I'm trying to find promoters, in a bacterial genome for sigma 70 for example. One way I tried was to, using blastn, query one of the motifs in the sigma 70 binding site, TTGACA, but it seems it's too short to find anything (using aquifex vf5 genome fasta file as the database). I'm wondering how others suggest finding promoters?
Is it possible to include ambiguous nucleotides in blastn (in that case, I could write something like TTGACANN....NNNTATAAT for the ~35-~10 bp upstream region of a gene/operon)? Are there other tools to find shorter sequences? I've tried setting word_size to 4, and that didn't work, and neither does -task blasn-short.

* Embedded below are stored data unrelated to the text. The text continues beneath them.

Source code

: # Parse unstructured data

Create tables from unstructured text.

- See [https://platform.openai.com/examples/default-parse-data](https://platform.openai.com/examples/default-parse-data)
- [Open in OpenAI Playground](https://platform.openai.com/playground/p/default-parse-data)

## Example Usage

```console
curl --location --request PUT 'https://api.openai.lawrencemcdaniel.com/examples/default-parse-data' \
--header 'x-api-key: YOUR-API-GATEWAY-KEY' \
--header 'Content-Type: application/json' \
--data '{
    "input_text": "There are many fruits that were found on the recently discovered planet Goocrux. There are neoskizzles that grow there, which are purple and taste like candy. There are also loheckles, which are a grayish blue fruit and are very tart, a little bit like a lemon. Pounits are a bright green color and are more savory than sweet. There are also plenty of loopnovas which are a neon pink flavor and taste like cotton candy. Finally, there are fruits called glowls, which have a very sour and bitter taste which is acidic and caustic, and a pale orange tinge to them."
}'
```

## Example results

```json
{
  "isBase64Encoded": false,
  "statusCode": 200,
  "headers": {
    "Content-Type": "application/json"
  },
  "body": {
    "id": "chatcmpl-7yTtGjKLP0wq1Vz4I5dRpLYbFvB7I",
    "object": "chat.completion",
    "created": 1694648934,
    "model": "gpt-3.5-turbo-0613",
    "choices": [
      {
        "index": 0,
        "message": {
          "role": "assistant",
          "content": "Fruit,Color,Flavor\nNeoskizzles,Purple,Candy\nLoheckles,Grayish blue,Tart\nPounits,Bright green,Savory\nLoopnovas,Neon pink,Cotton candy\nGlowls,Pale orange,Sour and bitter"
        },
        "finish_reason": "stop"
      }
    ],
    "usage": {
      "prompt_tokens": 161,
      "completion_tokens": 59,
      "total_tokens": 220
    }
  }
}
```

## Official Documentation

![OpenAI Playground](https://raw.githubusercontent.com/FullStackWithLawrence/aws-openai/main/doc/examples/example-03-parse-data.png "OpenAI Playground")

TATAAT is another of the sigma 70 binding sites, to clarify
Also found this post, but it wasn't helpful, the main suggestion there seemed to use HMMER, but I'm not looking at proteins but nucleotides... https://www.reddit.com/r/bioinformatics/comments/6ue3w5/promoter_sequence_analysis_tools/?st=j6hk7a15&sh=875e00e7
(this got taken down in the bioinformatics subreddit, so asking here, in case you also saw there...)
Have you tried using actual promoter prediction tools?
bprom
is a classical one, but there are probably better/more up to date ones by now.Thank you for the pointer! I guess it makes sense to look for such a thing now that you say it, it just hadn't occurred to me!